-- WORK INSTRUCTIONS --
Check each line of the material for the string "オープンソースのRDBMS", and copy the lines that have it.

-- SUPPLIED MATERIAL --
____
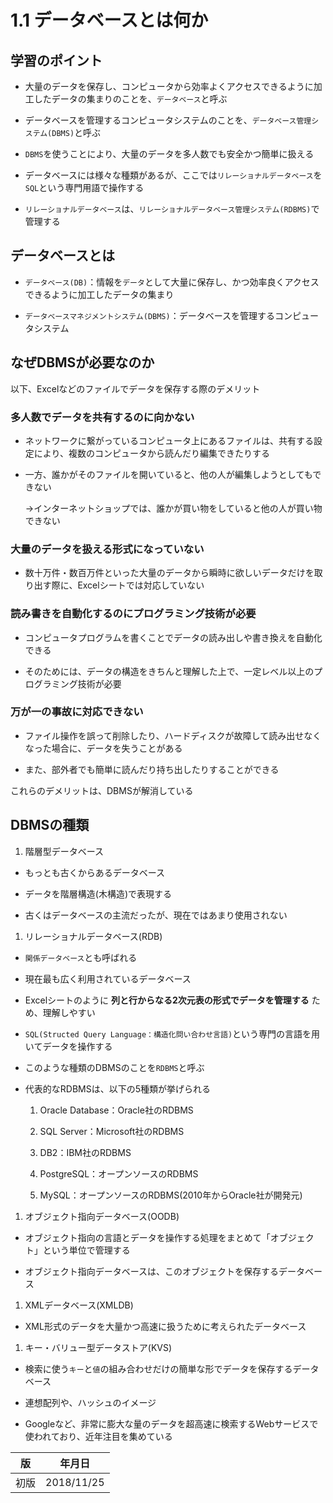 1.1 データベースとは何か
=====================

## 学習のポイント

* 大量のデータを保存し、コンピュータから効率よくアクセスできるように加工したデータの集まりのことを、`データベース`と呼ぶ

* データベースを管理するコンピュータシステムのことを、`データベース管理システム(DBMS)`と呼ぶ

* `DBMS`を使うことにより、大量のデータを多人数でも安全かつ簡単に扱える

* データベースには様々な種類があるが、ここでは`リレーショナルデータベース`を`SQL`という専門用語で操作する

* `リレーショナルデータベース`は、`リレーショナルデータベース管理システム(RDBMS)`で管理する



## データベースとは

* `データベース(DB)`：情報を`データ`として大量に保存し、かつ効率良くアクセスできるように加工したデータの集まり

* `データベースマネジメントシステム(DBMS)`：データベースを管理するコンピュータシステム



## なぜDBMSが必要なのか

以下、Excelなどのファイルでデータを保存する際のデメリット



### 多人数でデータを共有するのに向かない

* ネットワークに繋がっているコンピュータ上にあるファイルは、共有する設定により、複数のコンピュータから読んだり編集できたりする

* 一方、誰かがそのファイルを開いていると、他の人が編集しようとしてもできない

  ->インターネットショップでは、誰かが買い物をしていると他の人が買い物できない



### 大量のデータを扱える形式になっていない

* 数十万件・数百万件といった大量のデータから瞬時に欲しいデータだけを取り出す際に、Excelシートでは対応していない



### 読み書きを自動化するのにプログラミング技術が必要

* コンピュータプログラムを書くことでデータの読み出しや書き換えを自動化できる

* そのためには、データの構造をきちんと理解した上で、一定レベル以上のプログラミング技術が必要



### 万が一の事故に対応できない

* ファイル操作を誤って削除したり、ハードディスクが故障して読み出せなくなった場合に、データを失うことがある

* また、部外者でも簡単に読んだり持ち出したりすることができる



これらのデメリットは、DBMSが解消している



## DBMSの種類

1. 階層型データベース

  * もっとも古くからあるデータベース

  * データを階層構造(木構造)で表現する

  * 古くはデータベースの主流だったが、現在ではあまり使用されない


1. リレーショナルデータベース(RDB)

  * `関係データベース`とも呼ばれる

  * 現在最も広く利用されているデータベース

  * Excelシートのように **列と行からなる2次元表の形式でデータを管理する** ため、理解しやすい

  * `SQL(Structed Query Language：構造化問い合わせ言語)`という専門の言語を用いてデータを操作する

  * このような種類のDBMSのことを`RDBMS`と呼ぶ

  * 代表的なRDBMSは、以下の5種類が挙げられる

    1. Oracle Database：Oracle社のRDBMS

    1. SQL Server：Microsoft社のRDBMS

    1. DB2：IBM社のRDBMS

    1. PostgreSQL：オープンソースのRDBMS

    1. MySQL：オープンソースのRDBMS(2010年からOracle社が開発元)


1. オブジェクト指向データベース(OODB)

  * オブジェクト指向の言語とデータを操作する処理をまとめて「オブジェクト」という単位で管理する

  * オブジェクト指向データベースは、このオブジェクトを保存するデータベース


1. XMLデータベース(XMLDB)

  * XML形式のデータを大量かつ高速に扱うために考えられたデータベース


1. キー・バリュー型データストア(KVS)

  * 検索に使う`キー`と`値`の組み合わせだけの簡単な形でデータを保存するデータベース

  * 連想配列や、ハッシュのイメージ

  * Googleなど、非常に膨大な量のデータを超高速に検索するWebサービスで使われており、近年注目を集めている



| 版 |   年月日  |
|----|----------|
|初版|2018/11/25|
____
-- REPLY --
    1. PostgreSQL：オープンソースのRDBMS
    1. MySQL：オープンソースのRDBMS(2010年からOracle社が開発元)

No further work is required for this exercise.